**Information provided:**
§

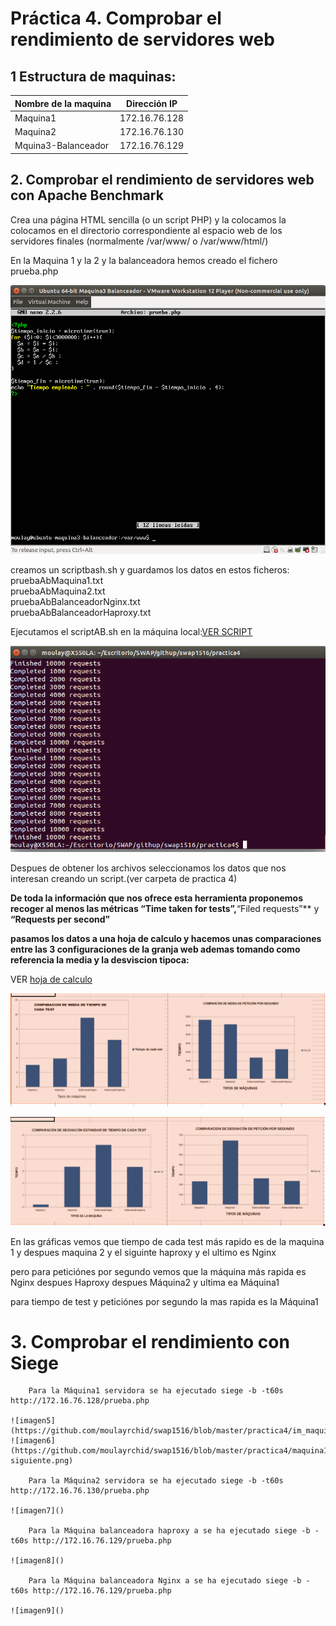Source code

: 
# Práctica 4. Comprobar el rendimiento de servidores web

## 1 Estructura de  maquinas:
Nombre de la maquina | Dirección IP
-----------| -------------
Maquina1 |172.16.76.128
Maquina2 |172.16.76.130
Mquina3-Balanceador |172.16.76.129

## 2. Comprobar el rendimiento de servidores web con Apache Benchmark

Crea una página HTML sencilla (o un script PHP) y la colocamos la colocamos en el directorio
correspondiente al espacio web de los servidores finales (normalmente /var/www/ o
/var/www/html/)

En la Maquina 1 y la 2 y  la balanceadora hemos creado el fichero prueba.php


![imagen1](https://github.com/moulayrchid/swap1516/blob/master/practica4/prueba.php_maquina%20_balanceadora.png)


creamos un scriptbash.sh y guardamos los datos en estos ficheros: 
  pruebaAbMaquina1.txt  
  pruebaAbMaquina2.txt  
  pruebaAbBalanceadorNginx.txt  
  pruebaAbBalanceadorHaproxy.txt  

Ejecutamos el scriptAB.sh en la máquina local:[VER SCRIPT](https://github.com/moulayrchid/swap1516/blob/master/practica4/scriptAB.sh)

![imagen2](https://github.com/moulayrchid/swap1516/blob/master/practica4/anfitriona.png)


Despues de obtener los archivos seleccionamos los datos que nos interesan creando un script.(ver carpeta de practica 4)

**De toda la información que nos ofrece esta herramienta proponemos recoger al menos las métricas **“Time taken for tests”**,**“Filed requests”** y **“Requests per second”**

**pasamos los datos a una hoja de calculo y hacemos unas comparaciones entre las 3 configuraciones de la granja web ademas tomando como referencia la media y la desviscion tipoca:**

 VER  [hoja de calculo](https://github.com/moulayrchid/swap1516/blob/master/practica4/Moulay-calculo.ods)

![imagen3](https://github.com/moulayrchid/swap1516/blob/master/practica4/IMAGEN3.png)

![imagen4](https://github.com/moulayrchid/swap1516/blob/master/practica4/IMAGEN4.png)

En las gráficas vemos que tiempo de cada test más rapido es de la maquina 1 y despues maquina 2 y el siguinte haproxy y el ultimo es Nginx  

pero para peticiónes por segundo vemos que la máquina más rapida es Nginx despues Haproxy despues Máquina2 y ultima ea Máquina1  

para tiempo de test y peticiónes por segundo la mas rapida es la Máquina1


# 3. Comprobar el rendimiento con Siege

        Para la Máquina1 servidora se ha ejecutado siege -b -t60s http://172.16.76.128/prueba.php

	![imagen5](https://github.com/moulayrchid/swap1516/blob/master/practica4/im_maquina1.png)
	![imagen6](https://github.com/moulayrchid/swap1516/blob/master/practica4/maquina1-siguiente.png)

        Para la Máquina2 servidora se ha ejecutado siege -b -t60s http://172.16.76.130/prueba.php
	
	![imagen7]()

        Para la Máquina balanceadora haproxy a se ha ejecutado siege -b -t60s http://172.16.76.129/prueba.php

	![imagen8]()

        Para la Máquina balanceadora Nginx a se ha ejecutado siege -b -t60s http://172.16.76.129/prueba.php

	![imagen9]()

§

**Problem to work on:** Your answer should be every line above that contains the word "calculo".

**Response below:**
**pasamos los datos a una hoja de calculo y hacemos unas comparaciones entre las 3 configuraciones de la granja web ademas tomando como referencia la media y la desviscion tipoca:**
 VER  [hoja de calculo](https://github.com/moulayrchid/swap1516/blob/master/practica4/Moulay-calculo.ods)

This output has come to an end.